Abstract Carbon/epoxy composites have been widely used in the aviation industry. However, the flammability of epoxy resins is of great concern within the industry. Currently, vacuum bag and autoclave forming processes are the most commonly used processes for composites. To compare the thermal and fire properties of carbon/epoxy laminate composites manufactured using these two forming processes, a comprehensive experimental investigation and theoretical analysis was carried out in this work. The glass transition temperatures and epoxy resin matrix content in composites were determined. Several thermal and fire properties were quantitatively evaluated, including onset decomposition temperature, time to ignition, mass loss rate (MLR), and heat release rate (HR).

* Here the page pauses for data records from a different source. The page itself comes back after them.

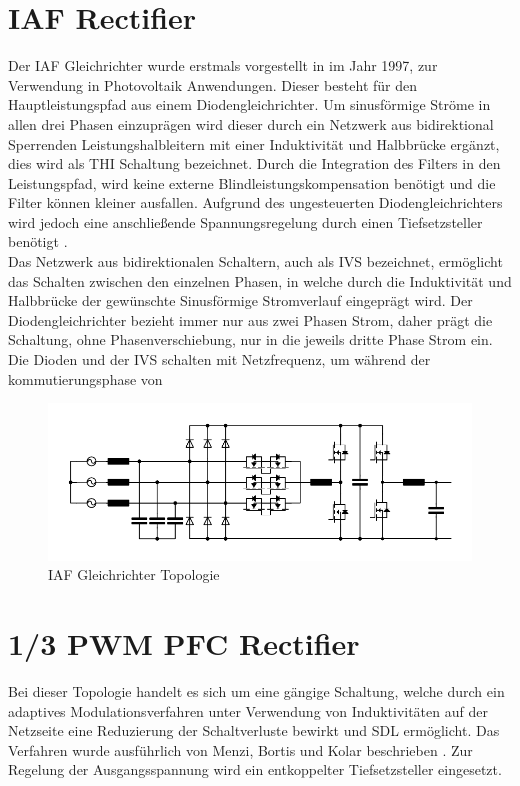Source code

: \section{IAF Rectifier }
Der \gls{IAF} Gleichrichter wurde erstmals vorgestellt in \cite{IAFfirst} im Jahr 1997, zur Verwendung in Photovoltaik Anwendungen. Dieser besteht für den Hauptleistungspfad aus einem Diodengleichrichter. Um sinusförmige Ströme in allen drei Phasen einzuprägen wird dieser durch ein Netzwerk aus bidirektional Sperrenden Leistungshalbleitern mit einer Induktivität und Halbbrücke ergänzt, dies wird als \gls{THI} Schaltung bezeichnet. Durch die Integration des Filters in den Leistungspfad, wird keine externe Blindleistungskompensation benötigt und die Filter können kleiner ausfallen. Aufgrund des ungesteuerten Diodengleichrichters wird jedoch eine anschließende Spannungsregelung durch einen Tiefsetzsteller benötigt \cite{ThesisSchrittwieserBuckTypePFC_2017}.\\
Das Netzwerk aus bidirektionalen Schaltern, auch als \gls{IVS} bezeichnet, ermöglicht das Schalten zwischen den einzelnen Phasen, in welche durch die Induktivität und Halbbrücke der gewünschte Sinusförmige Stromverlauf eingeprägt wird. Der Diodengleichrichter bezieht immer nur aus zwei Phasen Strom, daher prägt die Schaltung, ohne Phasenverschiebung, nur in die jeweils dritte Phase Strom ein. Die Dioden und der \gls{IVS} schalten mit Netzfrequenz, um während der kommutierungsphase von 
\begin{figure}
	\centering
	\includegraphics[width=0.9\linewidth]{content/Grafiken/IAF}
	\caption[\gls{IAF} Gleichrichter Topologie]{\gls{IAF} Gleichrichter Topologie}
	\label{fig:iaf}
\end{figure}


\section{1/3 PWM PFC Rectifier}
\label{sec:GrundlagenB6}
Bei dieser Topologie handelt es sich um eine gängige Schaltung, welche durch ein adaptives Modulationsverfahren unter Verwendung von Induktivitäten auf der Netzseite eine Reduzierung der Schaltverluste bewirkt und \gls{SDL} ermöglicht. Das Verfahren wurde ausführlich von Menzi, Bortis und Kolar beschrieben \cite{13PWMPFC}. Zur Regelung der Ausgangsspannung wird ein entkoppelter Tiefsetzsteller eingesetzt.



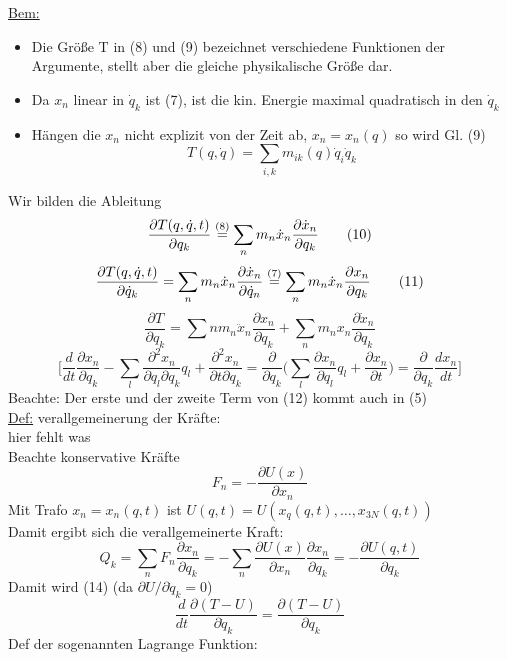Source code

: \documentclass[titlepage,12pt,a4paper,ngerman]{report}
\begin{document}
\underline{Bem:} \begin{itemize}
	\item Die Größe T in (8) und (9) bezeichnet verschiedene Funktionen der Argumente, stellt aber die gleiche physikalische Größe dar.
	\item Da $ x_n $ linear in $ \dot{q}_k $ ist (7), ist die kin. Energie maximal quadratisch in den $ \dot{q}_k $
	\item Hängen die $ x_n $ nicht explizit von der Zeit ab, $ x_n = x_n (q) $ so wird Gl. (9)
	$$ T ( q, \dot{q}) = \sum_{i,k} m_{ik} (q) \dot{q}_i \dot{q}_k$$
\end{itemize}
Wir bilden die Ableitung
\begin{equation*}
\frac{\partial T(q,\dot{q},t)}{\partial q_k} \buildrel (8) \over = \sum_n m_n \dot{x}_n \frac{\partial \dot{x}_n}{\partial q_k} \tag{10}
\end{equation*}
\begin{equation*}
\frac{\partial T(q,\dot{q},t)}{\partial \dot{q}_k} = \sum_n m_n \dot{x}_n \frac{\partial \dot{x}_n}{\partial \dot{q}_n} \buildrel (7) \over = \sum_n m_n \dot{x}_n \frac{\partial  x_n}{\partial q_k} \tag{11}
\end{equation*}
\begin{equation*}
\frac{\partial T}{\partial q_k} = \sum n m_n \ddot{x}_n \frac{\partial x_n}{\partial q_k} + \sum_n m_n x_n \frac{\partial \dot{x}_n}{\partial q_k} \tag{12}
\end{equation*}
$$ \bigg[ \frac{d}{dt} \frac{\partial x_n}{\partial q_k} - \sum_l \frac{\partial^2 x_n}{\partial q_l \partial q_k } q_l + \frac{\partial^2 x_n}{\partial t \partial q_k} = \frac{\partial}{\partial q_k} \bigg( \sum_l \frac{\partial x_n}{\partial q_l} q_l + \frac{\partial x_n}{\partial t} \bigg) = \frac{\partial }{\partial q_k} \frac{d x_n}{dt} \bigg]$$
Beachte: Der erste und der zweite Term von (12) kommt auch in (5)\\
\underline{Def:} verallgemeinerung der Kräfte:\\

hier fehlt was\\


Beachte konservative Kräfte
$$ F_n = - \frac{\partial U(x)}{\partial x_n} $$
Mit Trafo $ x_n = x_n (q,t)  $ ist $ U(q,t) = U ( x_q(q,t),\dots , x_{3N} (q,t)) $\\
Damit ergibt sich die verallgemeinerte Kraft:
\begin{equation*}
Q_k = \sum_n F_n \frac{\partial x_n}{\partial q_k} = - \sum_n \frac{\partial U(x)}{\partial x_n} \frac{\partial x_n}{\partial q_k} = - \frac{\partial U(q,t)}{\partial q_k} \tag{15}
\end{equation*}
Damit wird (14) (da $ \partial U / \partial \dot{q}_k = 0 $)
\begin{equation*}
\frac{d}{dt} \frac{\partial (T-U)}{\partial \dot{q}_k} = \frac{\partial (T-U)}{\partial q_k} \tag{16}
\end{equation*}
Def der sogenannten Lagrange Funktion:
\end{document}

The morphologies of specimens before combustion were also observed. For vacuum bag (VB)‐C/ELC and A‐C/ELC, the critical heat flux (14.48 and 20.56 kW m −2 ), thermal response parameter (165.56 and 204.49 kW s 1/2 m −2 ), heat of gasification (9.13 and 20.10 MJ kg −1 ), and theoretical heat of combustion (33.27 and 43.82 MJ kg −1 ) were calculated and compared using the thermal behavior model, MLR model, and heat release rate model, respectively. It has been found that the forming process can significantly affect the fire properties of carbon/epoxy laminate composites. More specifically, the carbon/epoxy laminate composites formed using autoclave forming processes have more combustion resistance and thus have improved fire properties.